**Data supplied**
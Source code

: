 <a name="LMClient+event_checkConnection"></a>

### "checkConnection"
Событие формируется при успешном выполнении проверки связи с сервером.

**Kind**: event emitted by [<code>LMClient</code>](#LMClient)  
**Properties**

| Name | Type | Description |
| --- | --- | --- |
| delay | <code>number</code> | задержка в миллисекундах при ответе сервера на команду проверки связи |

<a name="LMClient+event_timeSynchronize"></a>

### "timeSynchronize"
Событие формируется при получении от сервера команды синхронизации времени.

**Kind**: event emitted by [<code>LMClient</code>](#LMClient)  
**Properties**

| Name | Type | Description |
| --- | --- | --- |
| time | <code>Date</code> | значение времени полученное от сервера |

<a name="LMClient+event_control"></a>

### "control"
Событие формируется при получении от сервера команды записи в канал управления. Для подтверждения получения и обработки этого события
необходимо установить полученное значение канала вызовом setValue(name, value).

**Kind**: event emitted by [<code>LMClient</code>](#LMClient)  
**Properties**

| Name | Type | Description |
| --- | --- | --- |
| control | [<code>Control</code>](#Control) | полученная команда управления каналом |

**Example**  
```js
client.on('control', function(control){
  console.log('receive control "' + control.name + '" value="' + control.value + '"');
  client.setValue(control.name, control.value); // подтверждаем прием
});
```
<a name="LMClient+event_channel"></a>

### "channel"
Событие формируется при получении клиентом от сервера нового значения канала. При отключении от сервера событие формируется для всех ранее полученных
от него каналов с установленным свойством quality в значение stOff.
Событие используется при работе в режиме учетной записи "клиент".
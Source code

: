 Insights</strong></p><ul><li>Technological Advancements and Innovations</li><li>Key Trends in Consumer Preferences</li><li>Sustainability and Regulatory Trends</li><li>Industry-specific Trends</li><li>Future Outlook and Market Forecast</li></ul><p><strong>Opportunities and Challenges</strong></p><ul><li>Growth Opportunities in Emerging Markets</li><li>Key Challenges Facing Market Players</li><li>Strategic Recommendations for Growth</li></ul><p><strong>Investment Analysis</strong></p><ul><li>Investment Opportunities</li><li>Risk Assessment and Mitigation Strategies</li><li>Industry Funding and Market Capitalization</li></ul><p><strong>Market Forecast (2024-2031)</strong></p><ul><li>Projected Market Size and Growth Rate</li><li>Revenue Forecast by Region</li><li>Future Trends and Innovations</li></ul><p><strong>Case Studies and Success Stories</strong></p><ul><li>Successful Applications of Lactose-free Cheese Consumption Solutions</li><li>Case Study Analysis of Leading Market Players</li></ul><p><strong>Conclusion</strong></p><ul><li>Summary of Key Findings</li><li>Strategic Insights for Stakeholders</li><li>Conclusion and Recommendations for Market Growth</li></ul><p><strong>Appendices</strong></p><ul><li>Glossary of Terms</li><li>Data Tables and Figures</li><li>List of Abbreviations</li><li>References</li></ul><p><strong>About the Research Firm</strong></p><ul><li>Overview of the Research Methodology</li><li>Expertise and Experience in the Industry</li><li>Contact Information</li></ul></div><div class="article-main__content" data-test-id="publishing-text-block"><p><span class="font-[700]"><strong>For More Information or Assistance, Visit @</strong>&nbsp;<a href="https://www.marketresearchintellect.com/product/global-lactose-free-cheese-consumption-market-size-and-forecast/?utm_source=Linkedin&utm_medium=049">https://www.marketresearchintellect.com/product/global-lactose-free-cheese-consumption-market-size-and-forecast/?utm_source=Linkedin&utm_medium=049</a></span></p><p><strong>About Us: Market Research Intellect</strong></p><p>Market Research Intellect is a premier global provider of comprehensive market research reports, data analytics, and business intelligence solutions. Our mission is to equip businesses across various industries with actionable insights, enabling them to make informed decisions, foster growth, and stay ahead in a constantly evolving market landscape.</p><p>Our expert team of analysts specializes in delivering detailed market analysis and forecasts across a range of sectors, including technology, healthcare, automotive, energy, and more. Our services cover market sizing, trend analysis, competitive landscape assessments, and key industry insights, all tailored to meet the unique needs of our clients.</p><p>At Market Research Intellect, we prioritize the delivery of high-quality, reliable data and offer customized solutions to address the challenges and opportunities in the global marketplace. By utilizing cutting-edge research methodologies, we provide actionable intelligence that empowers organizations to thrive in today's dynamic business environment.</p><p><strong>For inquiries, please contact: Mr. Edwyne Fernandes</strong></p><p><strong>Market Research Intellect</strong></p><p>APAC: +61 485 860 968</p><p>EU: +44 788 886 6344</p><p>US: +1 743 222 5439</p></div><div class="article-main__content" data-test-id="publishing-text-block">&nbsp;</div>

**Task prompt**
Select every line of the material above holding the word "формируется" and copy it.

**Your response**
Событие формируется при успешном выполнении проверки связи с сервером.
Событие формируется при получении от сервера команды синхронизации времени.
Событие формируется при получении от сервера команды записи в канал управления. Для подтверждения получения и обработки этого события
Событие формируется при получении клиентом от сервера нового значения канала. При отключении от сервера событие формируется для всех ранее полученных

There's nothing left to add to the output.